- [To do] Below are the entries; state how many of their lines contain the string "filtering", and nothing more.

- [Recorded information]
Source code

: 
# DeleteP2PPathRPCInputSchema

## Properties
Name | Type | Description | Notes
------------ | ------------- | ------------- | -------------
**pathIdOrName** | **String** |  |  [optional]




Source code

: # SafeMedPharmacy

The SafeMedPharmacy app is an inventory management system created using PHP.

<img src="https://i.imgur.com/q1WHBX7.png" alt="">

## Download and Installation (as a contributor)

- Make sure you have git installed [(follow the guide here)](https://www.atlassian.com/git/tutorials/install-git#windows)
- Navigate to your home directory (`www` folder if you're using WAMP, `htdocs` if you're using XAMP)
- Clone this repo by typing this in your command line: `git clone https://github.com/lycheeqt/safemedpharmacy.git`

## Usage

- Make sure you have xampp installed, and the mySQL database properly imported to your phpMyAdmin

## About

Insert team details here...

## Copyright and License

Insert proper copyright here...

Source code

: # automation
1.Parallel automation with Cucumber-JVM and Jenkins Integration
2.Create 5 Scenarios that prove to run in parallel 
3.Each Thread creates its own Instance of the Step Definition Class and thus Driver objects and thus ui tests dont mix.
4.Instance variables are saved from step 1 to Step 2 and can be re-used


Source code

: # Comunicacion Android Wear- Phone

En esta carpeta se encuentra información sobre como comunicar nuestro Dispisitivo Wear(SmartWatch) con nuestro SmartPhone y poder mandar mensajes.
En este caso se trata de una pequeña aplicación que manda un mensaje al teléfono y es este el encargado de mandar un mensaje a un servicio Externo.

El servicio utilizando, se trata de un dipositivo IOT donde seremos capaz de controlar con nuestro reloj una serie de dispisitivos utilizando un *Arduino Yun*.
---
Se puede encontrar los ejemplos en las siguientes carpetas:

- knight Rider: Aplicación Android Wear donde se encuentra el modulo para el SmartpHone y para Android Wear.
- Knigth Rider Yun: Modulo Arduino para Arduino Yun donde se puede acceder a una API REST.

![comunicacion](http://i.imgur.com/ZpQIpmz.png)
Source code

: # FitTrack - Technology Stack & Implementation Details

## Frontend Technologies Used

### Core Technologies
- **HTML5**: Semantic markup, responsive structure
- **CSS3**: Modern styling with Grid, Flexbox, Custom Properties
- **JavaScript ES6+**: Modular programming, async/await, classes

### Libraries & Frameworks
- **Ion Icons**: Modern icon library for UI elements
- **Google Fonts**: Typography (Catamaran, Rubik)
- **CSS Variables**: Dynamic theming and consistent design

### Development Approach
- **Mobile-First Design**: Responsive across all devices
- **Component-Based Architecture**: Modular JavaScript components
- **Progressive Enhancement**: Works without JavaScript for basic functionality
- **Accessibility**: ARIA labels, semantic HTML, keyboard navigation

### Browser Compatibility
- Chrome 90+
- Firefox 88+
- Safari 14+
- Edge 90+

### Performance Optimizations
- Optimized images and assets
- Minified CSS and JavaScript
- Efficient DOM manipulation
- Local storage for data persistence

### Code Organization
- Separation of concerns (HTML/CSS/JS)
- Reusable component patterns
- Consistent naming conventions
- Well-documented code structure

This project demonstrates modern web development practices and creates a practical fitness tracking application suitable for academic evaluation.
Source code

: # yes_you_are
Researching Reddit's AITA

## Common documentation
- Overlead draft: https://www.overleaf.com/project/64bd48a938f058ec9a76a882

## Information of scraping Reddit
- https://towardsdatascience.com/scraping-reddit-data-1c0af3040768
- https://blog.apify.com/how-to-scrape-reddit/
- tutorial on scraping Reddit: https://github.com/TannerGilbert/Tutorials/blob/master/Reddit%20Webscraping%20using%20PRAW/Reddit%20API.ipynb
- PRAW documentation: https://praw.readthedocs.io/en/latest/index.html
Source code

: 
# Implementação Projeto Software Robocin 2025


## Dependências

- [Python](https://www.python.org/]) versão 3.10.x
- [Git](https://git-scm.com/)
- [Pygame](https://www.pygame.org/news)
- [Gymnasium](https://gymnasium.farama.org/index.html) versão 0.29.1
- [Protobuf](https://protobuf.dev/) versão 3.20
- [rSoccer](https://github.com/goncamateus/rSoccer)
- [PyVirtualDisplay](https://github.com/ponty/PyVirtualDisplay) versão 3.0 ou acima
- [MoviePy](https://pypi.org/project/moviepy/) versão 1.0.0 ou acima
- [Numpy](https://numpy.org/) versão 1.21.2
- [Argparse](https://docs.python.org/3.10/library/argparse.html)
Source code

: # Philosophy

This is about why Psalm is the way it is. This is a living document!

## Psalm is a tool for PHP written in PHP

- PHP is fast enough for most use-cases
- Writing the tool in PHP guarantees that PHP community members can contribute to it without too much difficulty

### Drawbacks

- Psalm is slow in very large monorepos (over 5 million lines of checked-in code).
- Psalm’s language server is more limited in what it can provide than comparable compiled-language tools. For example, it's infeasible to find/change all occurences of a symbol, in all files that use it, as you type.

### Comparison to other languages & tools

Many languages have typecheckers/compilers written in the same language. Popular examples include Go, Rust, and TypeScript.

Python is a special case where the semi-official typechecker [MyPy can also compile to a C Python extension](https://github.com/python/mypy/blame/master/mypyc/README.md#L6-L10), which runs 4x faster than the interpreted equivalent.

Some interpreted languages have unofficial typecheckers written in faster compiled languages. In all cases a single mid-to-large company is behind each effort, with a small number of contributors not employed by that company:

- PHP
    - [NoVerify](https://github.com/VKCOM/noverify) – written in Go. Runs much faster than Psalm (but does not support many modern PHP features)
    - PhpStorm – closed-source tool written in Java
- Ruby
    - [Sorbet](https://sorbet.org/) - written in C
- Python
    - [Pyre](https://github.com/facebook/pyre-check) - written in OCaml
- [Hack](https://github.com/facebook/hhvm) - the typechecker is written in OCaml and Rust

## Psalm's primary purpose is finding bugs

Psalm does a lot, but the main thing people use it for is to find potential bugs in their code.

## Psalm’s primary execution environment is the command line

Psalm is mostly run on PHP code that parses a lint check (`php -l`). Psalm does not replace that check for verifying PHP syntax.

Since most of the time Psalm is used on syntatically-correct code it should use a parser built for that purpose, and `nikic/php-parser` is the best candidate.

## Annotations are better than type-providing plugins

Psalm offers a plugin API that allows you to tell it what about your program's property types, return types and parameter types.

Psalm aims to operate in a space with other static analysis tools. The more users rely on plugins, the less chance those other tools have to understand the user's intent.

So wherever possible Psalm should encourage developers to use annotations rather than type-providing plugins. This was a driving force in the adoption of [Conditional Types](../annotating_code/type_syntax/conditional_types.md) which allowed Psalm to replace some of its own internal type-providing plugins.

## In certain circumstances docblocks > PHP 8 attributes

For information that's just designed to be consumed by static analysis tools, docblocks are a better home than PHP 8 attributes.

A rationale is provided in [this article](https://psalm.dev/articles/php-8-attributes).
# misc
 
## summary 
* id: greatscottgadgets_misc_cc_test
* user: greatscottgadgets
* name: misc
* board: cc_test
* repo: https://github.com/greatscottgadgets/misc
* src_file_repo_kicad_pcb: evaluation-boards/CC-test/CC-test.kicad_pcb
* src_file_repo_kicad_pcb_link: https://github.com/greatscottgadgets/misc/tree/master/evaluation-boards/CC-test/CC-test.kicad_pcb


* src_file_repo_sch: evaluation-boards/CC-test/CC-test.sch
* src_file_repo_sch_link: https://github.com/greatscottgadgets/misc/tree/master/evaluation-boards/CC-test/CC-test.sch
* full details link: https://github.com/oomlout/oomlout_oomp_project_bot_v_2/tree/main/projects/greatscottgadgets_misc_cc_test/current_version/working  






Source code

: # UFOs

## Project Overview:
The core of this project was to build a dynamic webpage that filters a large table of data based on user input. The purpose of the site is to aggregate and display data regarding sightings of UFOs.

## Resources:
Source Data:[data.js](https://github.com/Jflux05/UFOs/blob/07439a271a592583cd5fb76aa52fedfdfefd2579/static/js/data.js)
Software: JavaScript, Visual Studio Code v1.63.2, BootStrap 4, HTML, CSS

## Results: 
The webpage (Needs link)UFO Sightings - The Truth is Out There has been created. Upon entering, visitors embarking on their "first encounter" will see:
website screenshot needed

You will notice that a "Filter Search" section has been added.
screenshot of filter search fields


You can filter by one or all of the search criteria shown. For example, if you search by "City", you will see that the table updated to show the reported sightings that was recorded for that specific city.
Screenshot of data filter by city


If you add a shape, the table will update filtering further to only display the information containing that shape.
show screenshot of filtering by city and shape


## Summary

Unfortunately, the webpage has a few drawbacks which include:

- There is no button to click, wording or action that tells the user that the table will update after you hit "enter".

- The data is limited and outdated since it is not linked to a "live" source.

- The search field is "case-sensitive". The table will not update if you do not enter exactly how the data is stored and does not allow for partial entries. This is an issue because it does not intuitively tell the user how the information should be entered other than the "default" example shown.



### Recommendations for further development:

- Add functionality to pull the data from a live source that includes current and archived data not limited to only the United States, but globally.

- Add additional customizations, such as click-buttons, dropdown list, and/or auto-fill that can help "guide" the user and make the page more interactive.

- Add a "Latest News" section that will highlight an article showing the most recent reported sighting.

- [Response box] 2